Ich habe aktuell ein Sabertooth Z77 Mainboard mit 2x 8GB DDR3 1333Mhz RAM, Coolermaster 850W,
einem Intel I7 3770K, sowie neu 2 NVIDIA Titan X im SLI mit einer 1000GB SSD

Meine Frage ist nun, ob mein Mainboard, CPU, RAM für die 2 Grafikkarten ausreichen, oder ob ich diese ebenfalls ersetzen soll, um nicht einen Leistungsengpass für die Grafikkarten darzustellen, möchte das Maximum aus den Karten holen beim Gaming 

Ich dachte mir, dass ich einfach noch 2x8 GB DDR3 1600 Mhz kaufe, oder was meint Ihr, würde dies was verbessern z.b. bei Games wie GTA V in 4K, oder Videobearbeitung?


----------



## Incredible Alk (1. Mai 2015)

Es kommt immer drauf an was du in welchen Einstellungen spielst.
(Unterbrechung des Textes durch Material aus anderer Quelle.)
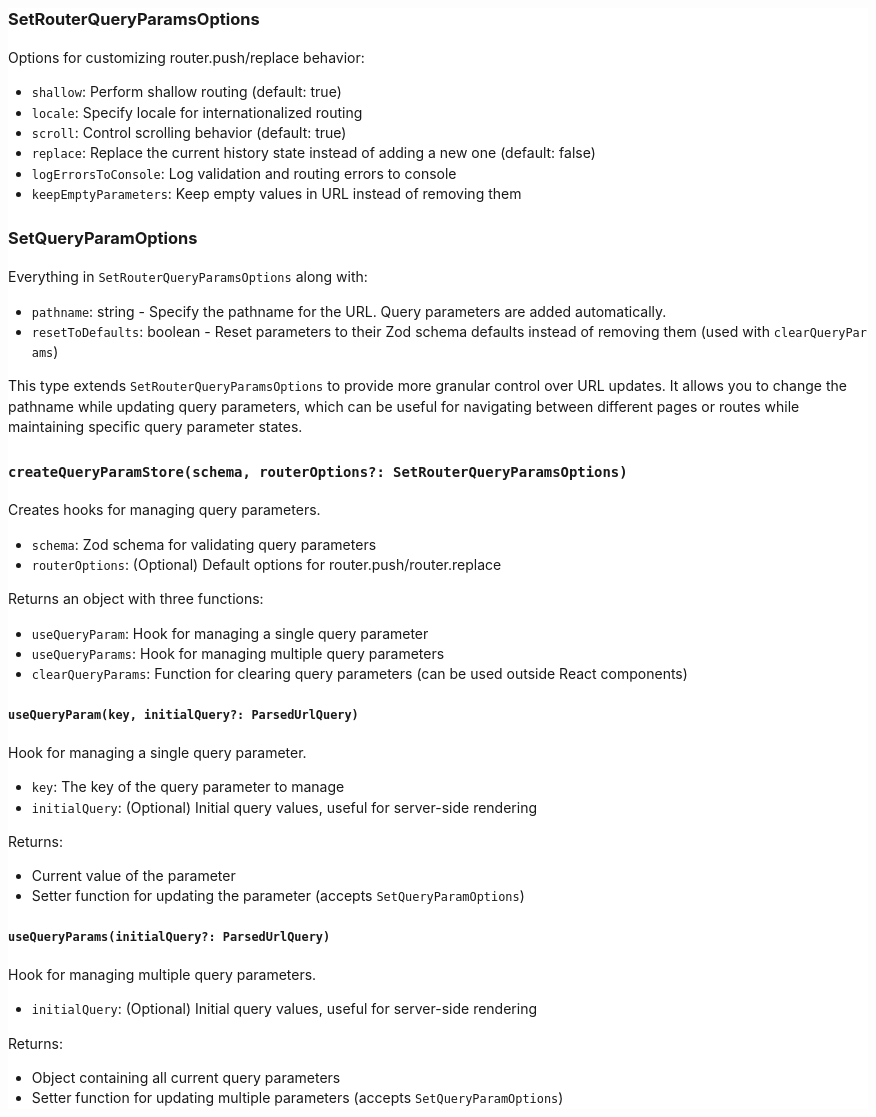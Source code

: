 ### SetRouterQueryParamsOptions

Options for customizing router.push/replace behavior:

- `shallow`: Perform shallow routing (default: true)
- `locale`: Specify locale for internationalized routing
- `scroll`: Control scrolling behavior (default: true)
- `replace`: Replace the current history state instead of adding a new one (default: false)
- `logErrorsToConsole`: Log validation and routing errors to console
- `keepEmptyParameters`: Keep empty values in URL instead of removing them

### SetQueryParamOptions

Everything in `SetRouterQueryParamsOptions` along with:

- `pathname`: string - Specify the pathname for the URL. Query parameters are added automatically.
- `resetToDefaults`: boolean - Reset parameters to their Zod schema defaults instead of removing them (used with `clearQueryParams`)

This type extends `SetRouterQueryParamsOptions` to provide more granular control over URL updates. It allows you to change the pathname while updating query parameters, which can be useful for navigating between different pages or routes while maintaining specific query parameter states.

### `createQueryParamStore(schema, routerOptions?: SetRouterQueryParamsOptions)`

Creates hooks for managing query parameters.

- `schema`: Zod schema for validating query parameters
- `routerOptions`: (Optional) Default options for router.push/router.replace

Returns an object with three functions:
- `useQueryParam`: Hook for managing a single query parameter
- `useQueryParams`: Hook for managing multiple query parameters
- `clearQueryParams`: Function for clearing query parameters (can be used outside React components)

#### `useQueryParam(key, initialQuery?: ParsedUrlQuery)`

Hook for managing a single query parameter.

- `key`: The key of the query parameter to manage
- `initialQuery`: (Optional) Initial query values, useful for server-side rendering

Returns:
- Current value of the parameter
- Setter function for updating the parameter (accepts `SetQueryParamOptions`)

#### `useQueryParams(initialQuery?: ParsedUrlQuery)`

Hook for managing multiple query parameters.

- `initialQuery`: (Optional) Initial query values, useful for server-side rendering

Returns:
- Object containing all current query parameters
- Setter function for updating multiple parameters (accepts `SetQueryParamOptions`)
Ein TitanX SLI ist eine Waffe für 4K Gaming in Ultra Details, dann reicht auch die CPU aus.
Wenn du dagegen vor hast damit nur FullHD zu spielen... da ist keine CPU kaufbar die ein TitanX-SLI nicht bremsen würde. 

Videobearbeitung hat damit zuerst mal nichts zu tun weil das bis auf ein paar Ausnahmen (entsprechende CUDA-Software) erst mal komplett auf der CPU läuft und deine Titanen schlafen.


----------



## Dr Bakterius (1. Mai 2015)

> ASUS Z77 Mainboard


Welches Board genau?
CPU kann man ja übertakten und dort könnte natürlich dann schnellerer RAM noch ein wenig bringen ( so ungefähr DDR3 2133MHz )


----------



## ManUtd (1. Mai 2015)

Hab auch ne wasserkühlung auf dem cpu


----------



## ManUtd (1. Mai 2015)

Sabertooth Z77


----------



## Dr Bakterius (1. Mai 2015)

Wie schon erwähnt die CPU übertakten und beim RAM würde sich ev. schnellerer anbieten aber nur wenn man den 1333MHz RAM ersetzt ( der langsamste RAM gibt den Takt an ) aber mehr als 16GB sind sicherlich nicht nötig.
PS: Nutze doch bitte den Bearbeiten Button


----------



## ManUtd (2. Mai 2015)

Okay, wie übertakte ich diesen denn korrekt? Liegt da viel performance drin?


----------



## Dr Bakterius (2. Mai 2015)

Dann lese dich hier mal ein. Bei CPU lastigen Sachen ist es schon ein Zugewinn. Ist natürlich abhängig welchen CPU Kühler man nutzt da die CPUs leider im Grenzbereich arg mollig werden.


----------



## ManUtd (2. Mai 2015)

Habe eben mit cpu z und dem intel oc tool mal die werte ausgelesen, der cpu taktet automatisch zwischen 3.9 und 4.33?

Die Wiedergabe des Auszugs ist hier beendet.